To the blindfolded student:

  • How difficult was it to tell if they were getting good advice or bad advice?
  • Did you use the reaction of the class to the instructions as to any indication if it was good or bad?
  • Did the devil make any slip-ups and at one time say a card was higher then say that it was lower? (Liars have to have great memories to avoid contradicting previous lies.)

To the Angel:

  • How did it feel when the Devil contradicted you?
  • How did it feel when the blindfolded student did not listen to you?
  • How did it feel when the blindfolded student did listen to you?

To the Devil:

  • How hard was it to lie to a classmate?
  • How did it feel when the blindfolded student did not listen to you?
  • How did it feel when the blindfolded student did listen to you?

To the class:

  • How hard do you think it was to be the blindfolded person?
  • Did you hear any inconsistencies from the Devil that the blindfolded person did recognize?
  • Was it hard to watch a classmate straight out lie to another classmate? Did you want to offer advice?
  • Peer pressure can be difficult to ignore. The next time you are pressured, will you remember the angel and the devil and use your gut to choose wisely?

Now You See It

The picture in the download is the classic rabbit/duck optical illusion. You can use any illusion you want but this one is easy to describe how to look for the animal you didn’t see. Print out the download and walk it around the classroom, asking the students to write down (or remember for non-writers) which animal they see. Ask them to remain silent so as not to give away the answer to others. Some will see the rabbit. (He is looking to the right and his ears are pointing left.) Some will see the duck. (He is facing left, and his beak is facing left.) After all the students have recorded/remembered their answer, poll the class to see what they saw. Walk the picture around again and see if the students can see both animals.
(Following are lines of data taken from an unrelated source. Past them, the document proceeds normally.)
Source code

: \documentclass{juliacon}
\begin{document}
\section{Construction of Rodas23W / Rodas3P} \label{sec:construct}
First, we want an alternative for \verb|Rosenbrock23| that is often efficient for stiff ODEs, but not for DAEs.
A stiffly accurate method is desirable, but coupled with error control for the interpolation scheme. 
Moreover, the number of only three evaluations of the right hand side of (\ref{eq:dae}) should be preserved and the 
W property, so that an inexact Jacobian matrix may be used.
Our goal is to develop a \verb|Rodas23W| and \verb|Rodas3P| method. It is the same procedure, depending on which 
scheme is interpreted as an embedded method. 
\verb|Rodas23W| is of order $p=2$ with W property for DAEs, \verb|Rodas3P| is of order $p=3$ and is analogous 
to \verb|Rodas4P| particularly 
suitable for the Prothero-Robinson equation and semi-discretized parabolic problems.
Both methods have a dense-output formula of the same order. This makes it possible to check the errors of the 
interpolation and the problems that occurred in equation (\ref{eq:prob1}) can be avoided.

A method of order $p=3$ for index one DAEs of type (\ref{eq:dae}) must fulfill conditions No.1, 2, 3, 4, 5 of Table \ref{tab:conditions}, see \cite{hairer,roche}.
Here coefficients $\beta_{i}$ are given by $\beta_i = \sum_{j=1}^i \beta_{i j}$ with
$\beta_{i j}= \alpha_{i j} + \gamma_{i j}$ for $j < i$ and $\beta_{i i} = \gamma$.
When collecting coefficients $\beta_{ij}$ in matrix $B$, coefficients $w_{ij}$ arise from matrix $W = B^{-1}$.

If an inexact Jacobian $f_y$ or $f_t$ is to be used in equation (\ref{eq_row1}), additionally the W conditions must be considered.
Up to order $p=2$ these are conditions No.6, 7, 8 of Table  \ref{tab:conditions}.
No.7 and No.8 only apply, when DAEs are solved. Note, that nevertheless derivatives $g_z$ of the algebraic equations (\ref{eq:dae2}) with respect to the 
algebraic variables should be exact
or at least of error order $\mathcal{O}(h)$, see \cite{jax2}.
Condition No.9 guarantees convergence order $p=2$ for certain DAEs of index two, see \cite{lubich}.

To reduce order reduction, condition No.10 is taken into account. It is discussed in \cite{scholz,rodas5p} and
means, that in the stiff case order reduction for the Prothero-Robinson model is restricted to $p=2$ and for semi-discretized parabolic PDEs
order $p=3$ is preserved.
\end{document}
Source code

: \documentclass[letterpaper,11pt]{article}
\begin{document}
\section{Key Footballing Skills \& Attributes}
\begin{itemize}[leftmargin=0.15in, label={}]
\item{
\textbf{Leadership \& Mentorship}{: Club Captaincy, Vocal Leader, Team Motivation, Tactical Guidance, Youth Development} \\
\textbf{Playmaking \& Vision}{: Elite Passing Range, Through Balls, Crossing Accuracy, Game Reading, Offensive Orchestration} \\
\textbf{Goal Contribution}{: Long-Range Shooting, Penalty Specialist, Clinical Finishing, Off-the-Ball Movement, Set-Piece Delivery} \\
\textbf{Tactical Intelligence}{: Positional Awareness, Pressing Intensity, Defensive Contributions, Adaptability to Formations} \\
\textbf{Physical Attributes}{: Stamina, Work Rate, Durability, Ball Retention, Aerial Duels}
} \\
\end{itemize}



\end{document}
To process the activity, ask these or similar questions:
  • Was that fun to see two different animals in the same picture?
  • Could two different people look at a situation and see it differently?
  • Why do you think children and adults can see things differently?
  • When you need to make a decision, do you think an adult may be able to see a situation from a different perspective and give you good advice?Final thought:
    Making good decisions requires collecting data from trusted sources and processing that data into a decision. Discussing why a parent, teacher, or trusted adult feels a certain way can lead to discovering information that helps one to make better decisions.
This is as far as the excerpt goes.